Stored data entries
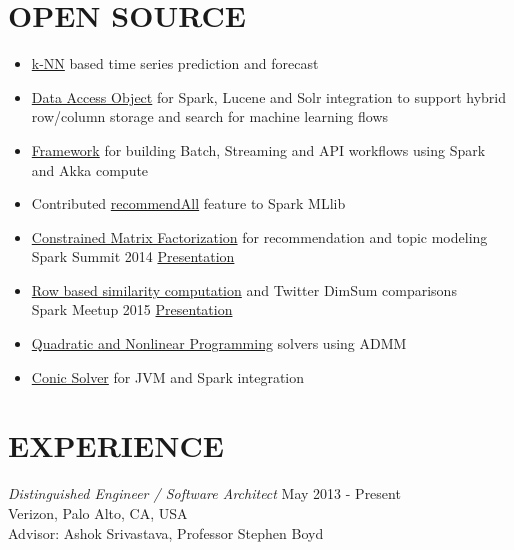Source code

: \documentclass[margin]{res}
\begin{document}
\begin{resume}
\section{OPEN SOURCE}
\begin{itemize} \itemsep -2pt
\item \href{https://github.com/sryza/spark-timeseries/pull/200} {k-NN} based
  time series prediction and forecast

\item \href{https://github.com/Verizon/trapezium/tree/master/dal} {Data Access Object} for
  Spark, Lucene and Solr integration to support hybrid row/column storage and
  search for machine learning flows

\item \href{https://github.com/Verizon/trapezium/tree/master/framework}
  {Framework} for building Batch, Streaming and API workflows using Spark and Akka compute

\item Contributed \href{https://issues.apache.org/jira/browse/SPARK-3066} {recommendAll} feature to Spark MLlib

\item \href {https://issues.apache.org/jira/browse/SPARK-2426} {Constrained
  Matrix Factorization} for recommendation and topic modeling\\
Spark Summit 2014 \href {http://debasish83.github.io/quadprog/SparkSummit072014.html} {Presentation}

\item \href{https://issues.apache.org/jira/browse/SPARK-4823} {Row based similarity computation} and Twitter DimSum comparisons\\
Spark Meetup 2015 \href{http://debasish83.github.io/spark-meetup-july2015/mf-slides.pdf} {Presentation}

\item \href{https://github.com/scalanlp/breeze/tree/master/math/src/main/scala/breeze/optimize}{Quadratic
and Nonlinear Programming} solvers using ADMM

\item \href{https://github.com/embotech/ecos-java-scala} {Conic Solver} for JVM and Spark integration
\end{itemize}

\section{EXPERIENCE}

{\sl Distinguished Engineer / Software Architect} \hfill May 2013 - Present\\
Verizon, Palo Alto, CA, USA\\
Advisor: Ashok Srivastava, Professor Stephen Boyd
\begin{itemize} \itemsep -2pt


\end{itemize}
\end{resume}
\end{document}
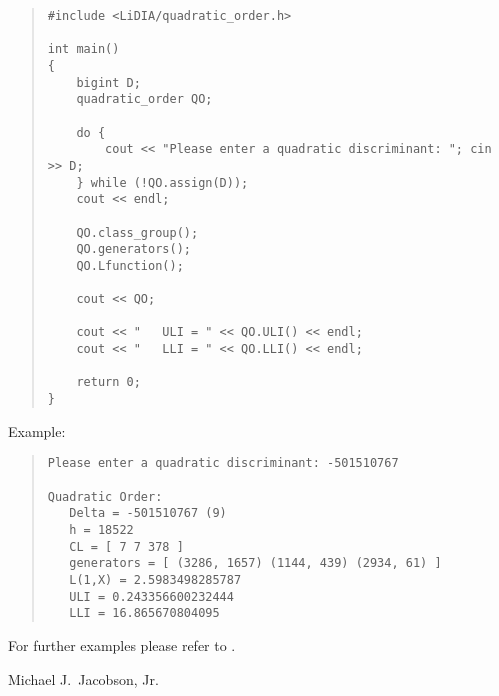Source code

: 



\EXAMPLES

\begin{quote}
\begin{verbatim}
#include <LiDIA/quadratic_order.h>

int main()
{
    bigint D;
    quadratic_order QO;

    do {
        cout << "Please enter a quadratic discriminant: "; cin >> D;
    } while (!QO.assign(D));
    cout << endl;

    QO.class_group();
    QO.generators();
    QO.Lfunction();

    cout << QO;

    cout << "   ULI = " << QO.ULI() << endl;
    cout << "   LLI = " << QO.LLI() << endl;

    return 0;
}
\end{verbatim}
\end{quote}

Example:
\begin{quote}
\begin{verbatim}
Please enter a quadratic discriminant: -501510767

Quadratic Order:
   Delta = -501510767 (9)
   h = 18522
   CL = [ 7 7 378 ]
   generators = [ (3286, 1657) (1144, 439) (2934, 61) ]
   L(1,X) = 2.5983498285787
   ULI = 0.243356600232444
   LLI = 16.865670804095
\end{verbatim}
\end{quote}

For further examples please refer to
.



\AUTHOR

Michael J.~Jacobson, Jr.

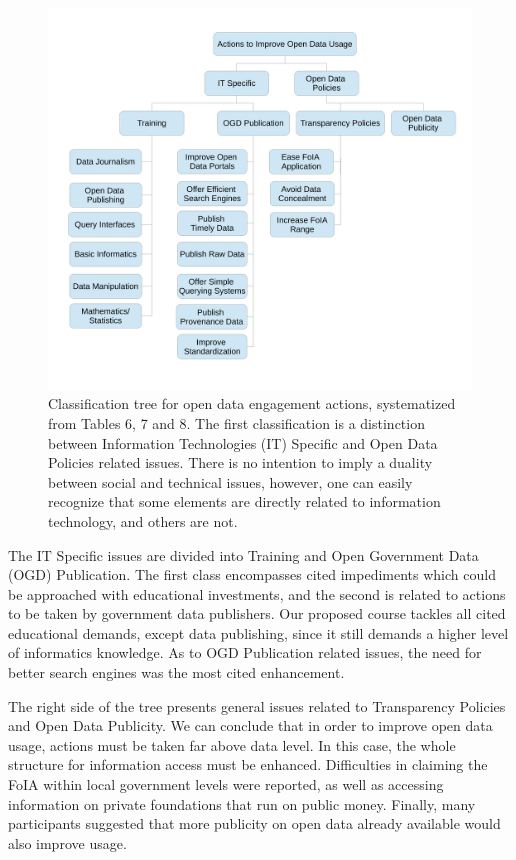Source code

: \begin{figure}[h!]
\begin{center}
\includegraphics[width=\columnwidth]{images/impediments_classification.pdf}
\caption[Classification tree for open data engagement actions.]{Classification tree for open data engagement actions, systematized from Tables 6, 7 and 8.
The first classification is a distinction between Information Technologies (IT) Specific and Open Data Policies related issues. There is no intention to imply a duality between social and technical issues, however, one can easily recognize that some elements are directly related to information technology, and others are not.
}
\label{fig:dl_results}
\end{center}
\end{figure}


The IT Specific issues are divided into Training and Open Government Data (OGD) Publication. The first class encompasses cited impediments which could be approached with educational investments, and the second is related to actions to be taken by government data publishers. Our proposed course tackles all cited educational demands, except data publishing, since it still demands a higher level of informatics knowledge.  As to OGD Publication related issues, the need for better search engines was the most cited enhancement.

The right side of the tree presents general issues related to Transparency Policies and Open Data Publicity. We can conclude that in order to improve open data usage, actions must be taken far above data level. In this case, the whole structure for information access must be enhanced. Difficulties in claiming the FoIA within local government levels were reported, as well as accessing information on private foundations that run on public money. Finally, many participants suggested that more publicity on open data already available would also improve usage.

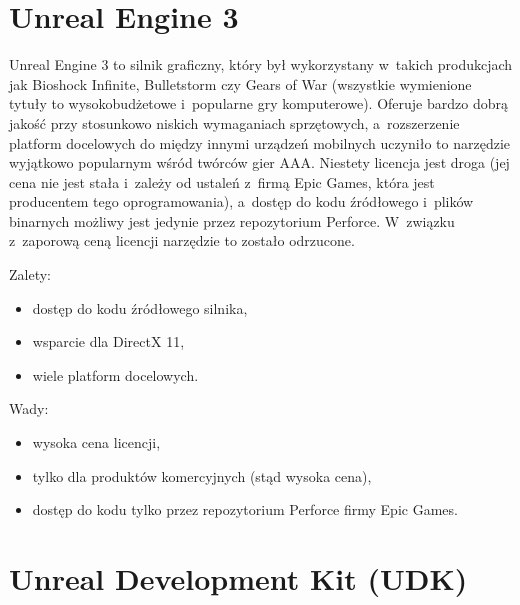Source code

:\section{Unreal Engine 3}

Unreal Engine 3 to silnik graficzny, który był wykorzystany w~takich produkcjach jak Bioshock Infinite, Bulletstorm czy Gears of War (wszystkie wymienione tytuły to wysokobudżetowe i~popularne gry komputerowe). Oferuje bardzo dobrą jakość przy stosunkowo niskich wymaganiach sprzętowych, a~rozszerzenie platform docelowych do między innymi urządzeń mobilnych uczyniło to narzędzie wyjątkowo popularnym wśród twórców gier AAA. Niestety licencja jest droga (jej cena nie jest stała i~zależy od ustaleń z~firmą Epic Games, która jest producentem tego oprogramowania), a~dostęp do kodu źródłowego i~plików binarnych możliwy jest jedynie przez repozytorium Perforce. W~związku z~zaporową ceną licencji narzędzie to zostało odrzucone.\\

{\raggedright Zalety:
\begin{itemize}
\item dostęp do kodu źródłowego silnika,
\item wsparcie dla DirectX 11,
\item wiele platform docelowych.
\end{itemize}

Wady:
\begin{itemize}
\item wysoka cena licencji,
\item tylko dla produktów komercyjnych (stąd wysoka cena),
\item dostęp do kodu tylko przez repozytorium Perforce firmy Epic Games.
\end{itemize}
}

\section{Unreal Development Kit (UDK)}


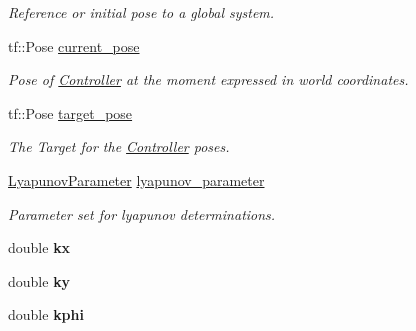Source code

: \begin{DoxyCompactItemize}
\begin{DoxyCompactList}\small\item\em Reference or initial pose to a global system. \end{DoxyCompactList}\item 
tf\+::\+Pose \hyperlink{classController_a9575ed78c8b37c15f425deb48a3fe413}{current\+\_\+pose}\hypertarget{classController_a9575ed78c8b37c15f425deb48a3fe413}{}\label{classController_a9575ed78c8b37c15f425deb48a3fe413}

\begin{DoxyCompactList}\small\item\em Pose of \hyperlink{classController}{Controller} at the moment expressed in world coordinates. \end{DoxyCompactList}\item 
tf\+::\+Pose \hyperlink{classController_aa27e5e790f798a9dd55078b24a326dd6}{target\+\_\+pose}\hypertarget{classController_aa27e5e790f798a9dd55078b24a326dd6}{}\label{classController_aa27e5e790f798a9dd55078b24a326dd6}

\begin{DoxyCompactList}\small\item\em The Target for the \hyperlink{classController}{Controller} poses. \end{DoxyCompactList}\item 
\hyperlink{structController_1_1LyapunovParameter}{Lyapunov\+Parameter} \hyperlink{classController_a8069db2319ff64d65607b1aa897d3069}{lyapunov\+\_\+parameter}\hypertarget{classController_a8069db2319ff64d65607b1aa897d3069}{}\label{classController_a8069db2319ff64d65607b1aa897d3069}

\begin{DoxyCompactList}\small\item\em Parameter set for lyapunov determinations. \end{DoxyCompactList}\item 
double {\bfseries kx}\hypertarget{classController_a18cb9e47664e29810d99a17a3997fd79}{}\label{classController_a18cb9e47664e29810d99a17a3997fd79}

\item 
double {\bfseries ky}\hypertarget{classController_a75a14de3b905db8fc247c2264e55f90b}{}\label{classController_a75a14de3b905db8fc247c2264e55f90b}

\item 
double {\bfseries kphi}\hypertarget{classController_acf8a5d288ffb3537a7aa00745bd5a7b3}{}\label{classController_acf8a5d288ffb3537a7aa00745bd5a7b3}


\end{DoxyCompactItemize}
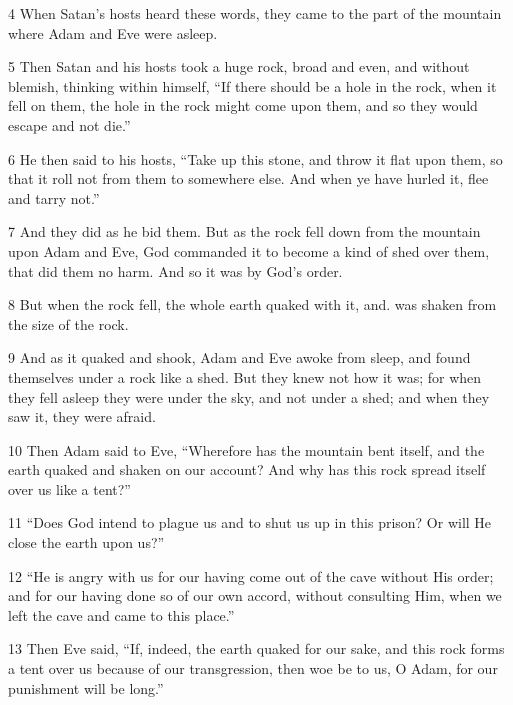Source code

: \par 4 When Satan's hosts heard these words, they came to the part of the mountain where Adam and Eve were asleep.

\par 5 Then Satan and his hosts took a huge rock, broad and even, and without blemish, thinking within himself, “If there should be a hole in the rock, when it fell on them, the hole in the rock might come upon them, and so they would escape and not die.”

\par 6 He then said to his hosts, “Take up this stone, and throw it flat upon them, so that it roll not from them to somewhere else. And when ye have hurled it, flee and tarry not.”

\par 7 And they did as he bid them. But as the rock fell down from the mountain upon Adam and Eve, God commanded it to become a kind of shed over them, that did them no harm. And so it was by God's order.

\par 8 But when the rock fell, the whole earth quaked with it, and. was shaken from the size of the rock.

\par 9 And as it quaked and shook, Adam and Eve awoke from sleep, and found themselves under a rock like a shed. But they knew not how it was; for when they fell asleep they were under the sky, and not under a shed; and when they saw it, they were afraid.

\par 10 Then Adam said to Eve, “Wherefore has the mountain bent itself, and the earth quaked and shaken on our account? And why has this rock spread itself over us like a tent?”

\par 11 “Does God intend to plague us and to shut us up in this prison? Or will He close the earth upon us?”

\par 12 “He is angry with us for our having come out of the cave without His order; and for our having done so of our own accord, without consulting Him, when we left the cave and came to this place.”

\par 13 Then Eve said, “If, indeed, the earth quaked for our sake, and this rock forms a tent over us because of our transgression, then woe be to us, O Adam, for our punishment will be long.”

▶ **Exercise brief**: The lines to return are those in the records above that hold the word "master".

▶ **Answer below**:
\item \href{https://github.com/Verizon/trapezium/tree/master/dal} {Data Access Object} for
\item \href{https://github.com/Verizon/trapezium/tree/master/framework}
\item \href{https://github.com/scalanlp/breeze/tree/master/math/src/main/scala/breeze/optimize}{Quadratic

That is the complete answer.